San Antonio Chicken~ Simple Saturday with girlichef

This is a delicious Tex-Mex dish from my Gloria’s books The Foods and Flavors of San Antonio…with a few modifications. It’s very simple…yet packed with flavor…give it a try!San Antonio Chicken

From Foods & Flavors of San Antonio by Gloria Chadwickslightly adapted

2 skinless, boneless chicken breasts I actually used 3

1 1.25 oz. pkg. taco seasoning (or 1/4 c. of your own blend)

3 Tbs. water

2-3 Tbs. vegetable oil

1 medium onion, chopped coarsely

1 green bell pepper, coarsely chopped

1 c. frozen corn, thawed I used 1 can Mexican-style corn

1 2 oz. jar pimientos I omitted this

1 15 oz. can black beans, drained & rinsed

3 c. cooked white rice, hot

1 c. picante sauce I used 1/2 c.

Place chicken in saucepan and cover with water. Let simmer slowly until cooked through. Let cool in broth (I think it makes the chicken more flavorful) until cook enough to handle. Then chop or pull apart and toss with taco seasoning and water. Set aside.
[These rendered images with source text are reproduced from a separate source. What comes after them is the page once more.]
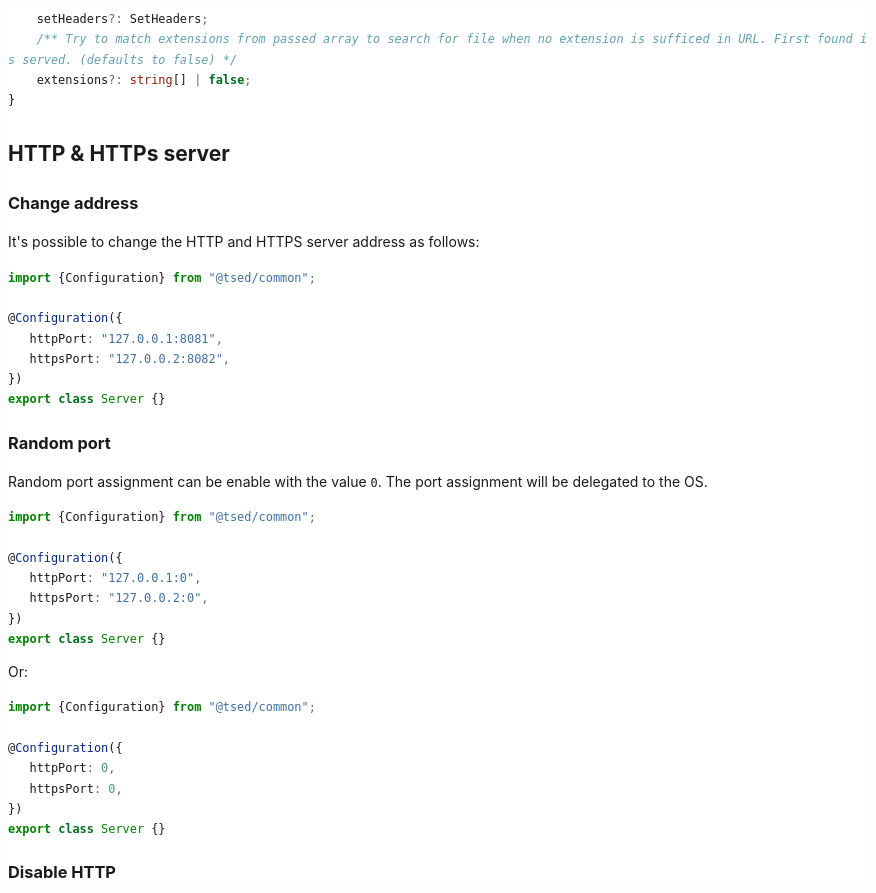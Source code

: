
 ```typescript
    setHeaders?: SetHeaders;
    /** Try to match extensions from passed array to search for file when no extension is sufficed in URL. First found is served. (defaults to false) */
    extensions?: string[] | false;
}
```
  
  </Tab>
</Tabs>

## HTTP & HTTPs server
### Change address

It's possible to change the HTTP and HTTPS server address as follows:

```typescript
import {Configuration} from "@tsed/common";

@Configuration({
   httpPort: "127.0.0.1:8081",
   httpsPort: "127.0.0.2:8082",
})
export class Server {}
```

### Random port

Random port assignment can be enable with the value `0`. The port assignment will be delegated to the OS.

```typescript
import {Configuration} from "@tsed/common";

@Configuration({
   httpPort: "127.0.0.1:0",
   httpsPort: "127.0.0.2:0",
})
export class Server {}
```

Or: 

```typescript
import {Configuration} from "@tsed/common";

@Configuration({
   httpPort: 0,
   httpsPort: 0,
})
export class Server {}
```

### Disable HTTP
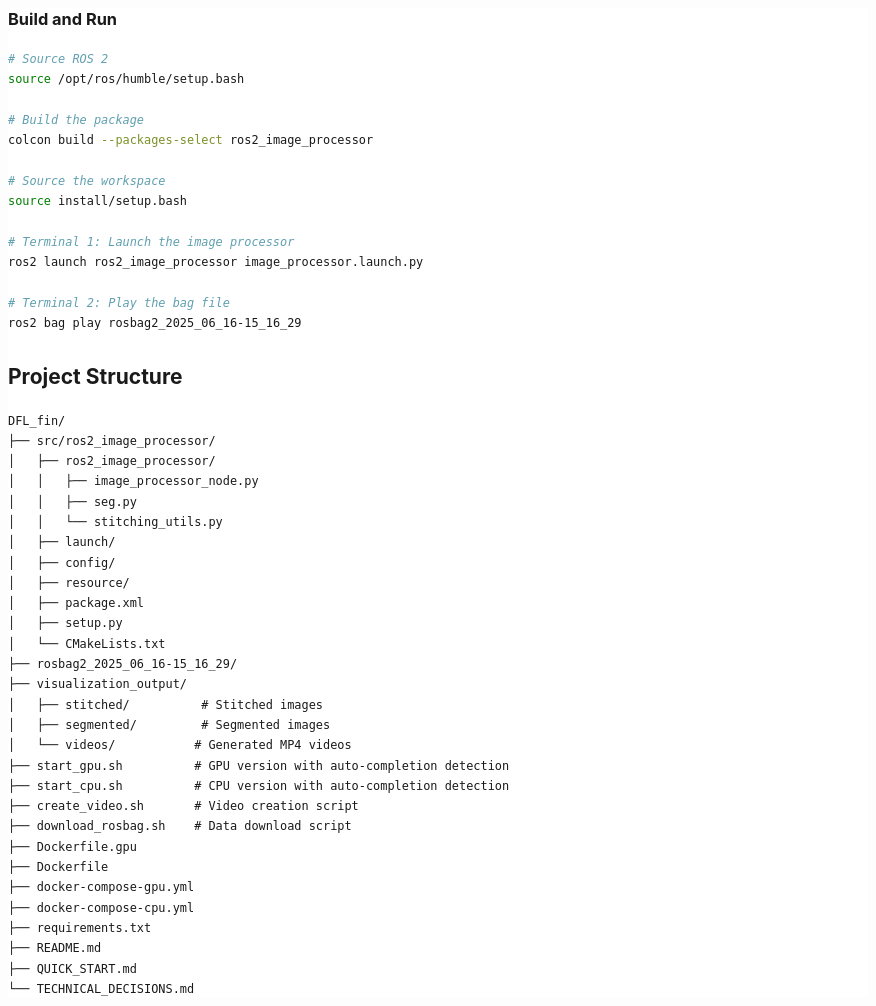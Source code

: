 ### Build and Run

```bash
# Source ROS 2
source /opt/ros/humble/setup.bash

# Build the package
colcon build --packages-select ros2_image_processor

# Source the workspace
source install/setup.bash

# Terminal 1: Launch the image processor
ros2 launch ros2_image_processor image_processor.launch.py

# Terminal 2: Play the bag file
ros2 bag play rosbag2_2025_06_16-15_16_29
```

## Project Structure

```
DFL_fin/
├── src/ros2_image_processor/
│   ├── ros2_image_processor/
│   │   ├── image_processor_node.py
│   │   ├── seg.py
│   │   └── stitching_utils.py
│   ├── launch/
│   ├── config/
│   ├── resource/
│   ├── package.xml
│   ├── setup.py
│   └── CMakeLists.txt
├── rosbag2_2025_06_16-15_16_29/
├── visualization_output/
│   ├── stitched/          # Stitched images
│   ├── segmented/         # Segmented images
│   └── videos/           # Generated MP4 videos
├── start_gpu.sh          # GPU version with auto-completion detection
├── start_cpu.sh          # CPU version with auto-completion detection
├── create_video.sh       # Video creation script
├── download_rosbag.sh    # Data download script
├── Dockerfile.gpu
├── Dockerfile
├── docker-compose-gpu.yml
├── docker-compose-cpu.yml
├── requirements.txt
├── README.md
├── QUICK_START.md
└── TECHNICAL_DECISIONS.md
```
Heat the oil in a 12″ skillet over medium-high heat. Add onion, green bell pepper and corn. Saute until tender.

Add pimientos, black beans, reserved chicken .

Stir it up well. Allow all to heat through. Stir in picante sauce.

Gloria also mixes in the rice, but I decided I wanted to serve it over the rice. Garnish w/ your favorite toppings. I used sour cream, cilantro and shredded “Mexican Style” cheese & crumbled queso fresco. I also toasted up a flour tortilla to eat with it. DELICIOSO!*originally posted at girlichef

Melissa Miller

~WOW! You have the best recipes ever! Thank you for sharing and having such inspiring blogs for us to read.

Have a wonderfully blessed weekend. ~Melissa 🙂

PS I’ll add this blog to my blogroll instead. I think it’s your main blog that you post on.